> **Work order**: Find every line of the listing below where "getStrokeWidth" appears, and copy it.

BEGIN Records for the exercise

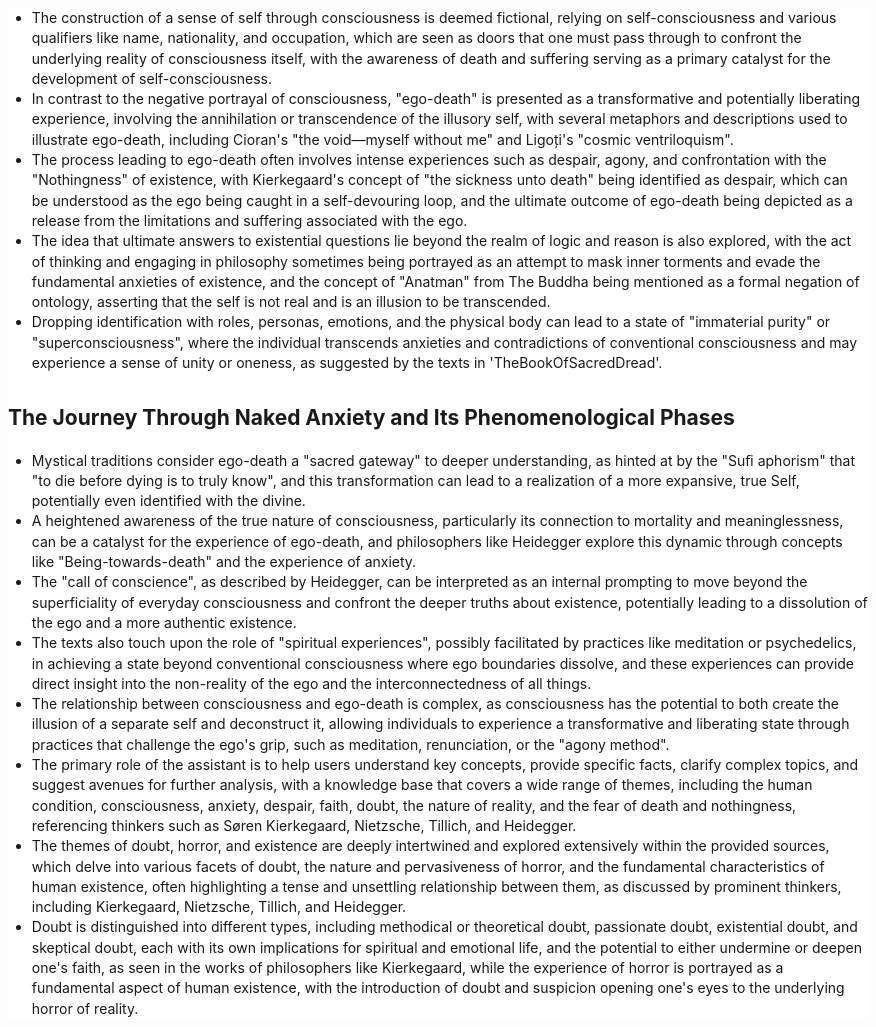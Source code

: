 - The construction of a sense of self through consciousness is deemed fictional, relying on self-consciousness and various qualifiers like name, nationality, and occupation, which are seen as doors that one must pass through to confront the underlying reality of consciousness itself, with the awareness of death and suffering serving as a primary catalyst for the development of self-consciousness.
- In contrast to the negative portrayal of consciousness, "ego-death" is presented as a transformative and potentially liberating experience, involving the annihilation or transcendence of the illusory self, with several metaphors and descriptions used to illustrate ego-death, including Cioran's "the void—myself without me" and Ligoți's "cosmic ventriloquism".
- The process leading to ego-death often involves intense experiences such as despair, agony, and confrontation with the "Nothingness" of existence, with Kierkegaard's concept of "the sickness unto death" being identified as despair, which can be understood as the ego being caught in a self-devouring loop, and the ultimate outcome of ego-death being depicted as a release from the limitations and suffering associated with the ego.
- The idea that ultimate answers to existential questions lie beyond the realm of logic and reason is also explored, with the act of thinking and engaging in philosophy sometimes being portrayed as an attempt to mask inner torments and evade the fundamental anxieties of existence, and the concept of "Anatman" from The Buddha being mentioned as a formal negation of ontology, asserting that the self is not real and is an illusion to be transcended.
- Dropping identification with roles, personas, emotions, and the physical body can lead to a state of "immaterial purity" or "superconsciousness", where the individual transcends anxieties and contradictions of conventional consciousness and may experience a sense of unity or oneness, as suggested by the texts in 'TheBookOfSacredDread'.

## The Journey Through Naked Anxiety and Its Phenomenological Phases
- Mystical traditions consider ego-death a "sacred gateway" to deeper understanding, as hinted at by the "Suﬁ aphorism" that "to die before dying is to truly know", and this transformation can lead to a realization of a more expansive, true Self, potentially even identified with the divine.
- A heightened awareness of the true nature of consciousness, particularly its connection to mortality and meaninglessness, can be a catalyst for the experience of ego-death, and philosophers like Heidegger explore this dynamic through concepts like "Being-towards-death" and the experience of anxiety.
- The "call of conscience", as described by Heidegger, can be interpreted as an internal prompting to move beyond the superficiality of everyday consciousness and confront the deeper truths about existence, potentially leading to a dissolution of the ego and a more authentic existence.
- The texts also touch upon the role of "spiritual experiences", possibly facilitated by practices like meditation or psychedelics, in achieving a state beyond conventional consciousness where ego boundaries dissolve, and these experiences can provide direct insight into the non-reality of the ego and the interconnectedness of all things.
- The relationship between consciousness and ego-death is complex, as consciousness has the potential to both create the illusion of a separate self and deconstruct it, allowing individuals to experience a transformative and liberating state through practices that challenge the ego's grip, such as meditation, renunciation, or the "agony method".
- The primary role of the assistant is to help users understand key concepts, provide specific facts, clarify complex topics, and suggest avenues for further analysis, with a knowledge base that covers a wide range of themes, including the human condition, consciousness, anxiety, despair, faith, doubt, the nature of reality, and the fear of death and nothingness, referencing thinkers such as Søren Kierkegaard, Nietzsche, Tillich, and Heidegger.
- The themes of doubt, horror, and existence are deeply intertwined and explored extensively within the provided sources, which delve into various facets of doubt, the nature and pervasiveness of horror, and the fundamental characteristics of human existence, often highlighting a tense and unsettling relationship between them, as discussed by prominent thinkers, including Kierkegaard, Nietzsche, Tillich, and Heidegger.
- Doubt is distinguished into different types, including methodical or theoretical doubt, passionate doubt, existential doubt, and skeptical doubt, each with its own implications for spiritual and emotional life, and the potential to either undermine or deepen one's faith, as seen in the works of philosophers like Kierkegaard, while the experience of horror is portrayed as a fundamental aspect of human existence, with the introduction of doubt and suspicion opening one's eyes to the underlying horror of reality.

END Records for the exercise
BEGIN Records for the exercise

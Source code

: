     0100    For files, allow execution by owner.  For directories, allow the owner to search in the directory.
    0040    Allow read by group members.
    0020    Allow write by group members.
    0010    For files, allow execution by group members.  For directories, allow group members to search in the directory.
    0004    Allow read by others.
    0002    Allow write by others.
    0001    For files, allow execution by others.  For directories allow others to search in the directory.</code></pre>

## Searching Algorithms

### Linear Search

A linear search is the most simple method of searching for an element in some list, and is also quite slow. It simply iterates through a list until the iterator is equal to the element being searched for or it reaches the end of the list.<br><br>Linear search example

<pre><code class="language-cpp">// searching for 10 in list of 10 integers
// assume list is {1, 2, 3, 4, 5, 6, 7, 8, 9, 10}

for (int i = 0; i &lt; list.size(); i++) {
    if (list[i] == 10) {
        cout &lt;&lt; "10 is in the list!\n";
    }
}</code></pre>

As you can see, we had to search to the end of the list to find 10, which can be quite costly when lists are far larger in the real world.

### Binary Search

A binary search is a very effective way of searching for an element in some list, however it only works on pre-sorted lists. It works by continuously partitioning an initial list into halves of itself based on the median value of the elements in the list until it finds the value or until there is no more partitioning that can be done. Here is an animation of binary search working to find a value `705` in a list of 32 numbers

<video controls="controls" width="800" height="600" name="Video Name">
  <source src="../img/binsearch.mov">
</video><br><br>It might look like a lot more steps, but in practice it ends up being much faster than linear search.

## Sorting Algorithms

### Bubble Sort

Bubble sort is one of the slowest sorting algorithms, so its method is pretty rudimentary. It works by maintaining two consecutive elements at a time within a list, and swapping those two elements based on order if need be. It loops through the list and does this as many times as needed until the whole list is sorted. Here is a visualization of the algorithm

END Records for the exercise
BEGIN Records for the exercise

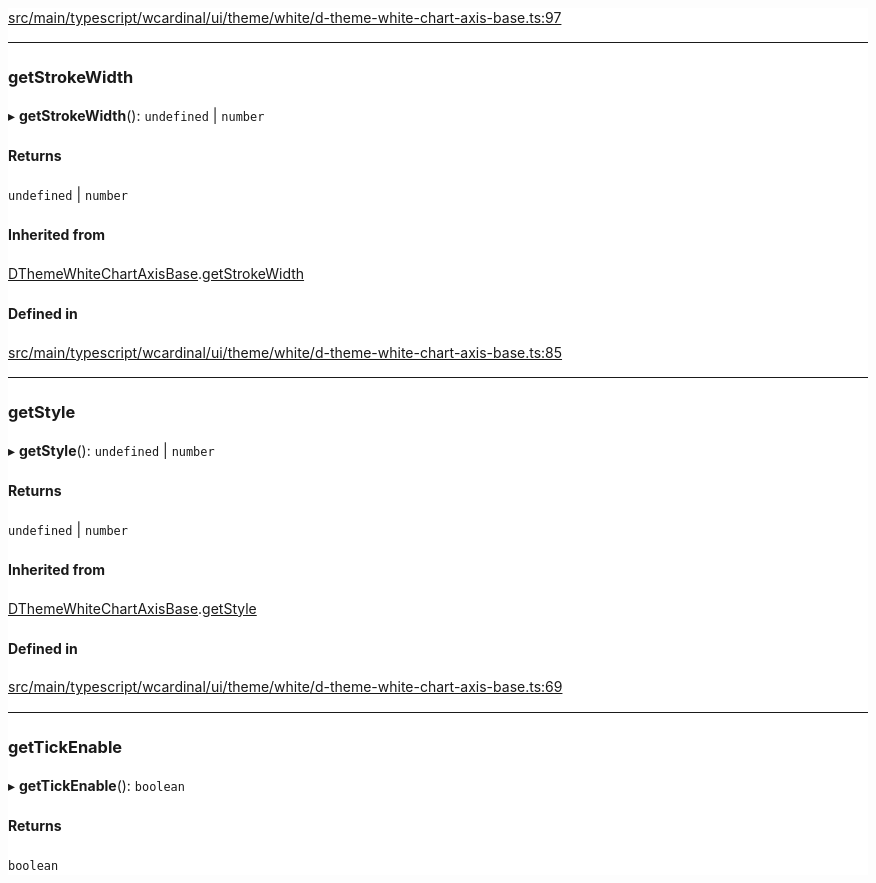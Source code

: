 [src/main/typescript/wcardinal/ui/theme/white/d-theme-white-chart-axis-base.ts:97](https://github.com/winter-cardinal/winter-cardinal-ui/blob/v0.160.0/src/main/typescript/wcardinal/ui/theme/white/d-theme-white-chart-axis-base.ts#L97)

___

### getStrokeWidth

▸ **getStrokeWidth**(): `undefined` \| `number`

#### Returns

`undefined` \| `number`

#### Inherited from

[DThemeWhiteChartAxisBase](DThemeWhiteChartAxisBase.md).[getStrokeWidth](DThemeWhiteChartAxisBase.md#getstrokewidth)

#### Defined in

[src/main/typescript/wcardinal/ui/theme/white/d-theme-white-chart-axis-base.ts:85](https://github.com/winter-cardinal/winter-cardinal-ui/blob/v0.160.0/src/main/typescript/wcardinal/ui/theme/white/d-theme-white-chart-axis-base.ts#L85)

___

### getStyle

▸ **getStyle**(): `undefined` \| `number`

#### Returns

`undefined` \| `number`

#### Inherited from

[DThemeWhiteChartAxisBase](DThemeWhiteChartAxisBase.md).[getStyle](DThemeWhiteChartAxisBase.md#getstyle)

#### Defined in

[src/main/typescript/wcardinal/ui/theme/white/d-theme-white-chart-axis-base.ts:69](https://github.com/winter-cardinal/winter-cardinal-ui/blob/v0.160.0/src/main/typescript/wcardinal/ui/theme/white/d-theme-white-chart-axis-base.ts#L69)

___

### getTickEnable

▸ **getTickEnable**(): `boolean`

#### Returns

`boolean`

END Records for the exercise

> **Answer for the task**:
### getStrokeWidth
▸ **getStrokeWidth**(): `undefined` \| `number`
[DThemeWhiteChartAxisBase](DThemeWhiteChartAxisBase.md).[getStrokeWidth](DThemeWhiteChartAxisBase.md#getstrokewidth)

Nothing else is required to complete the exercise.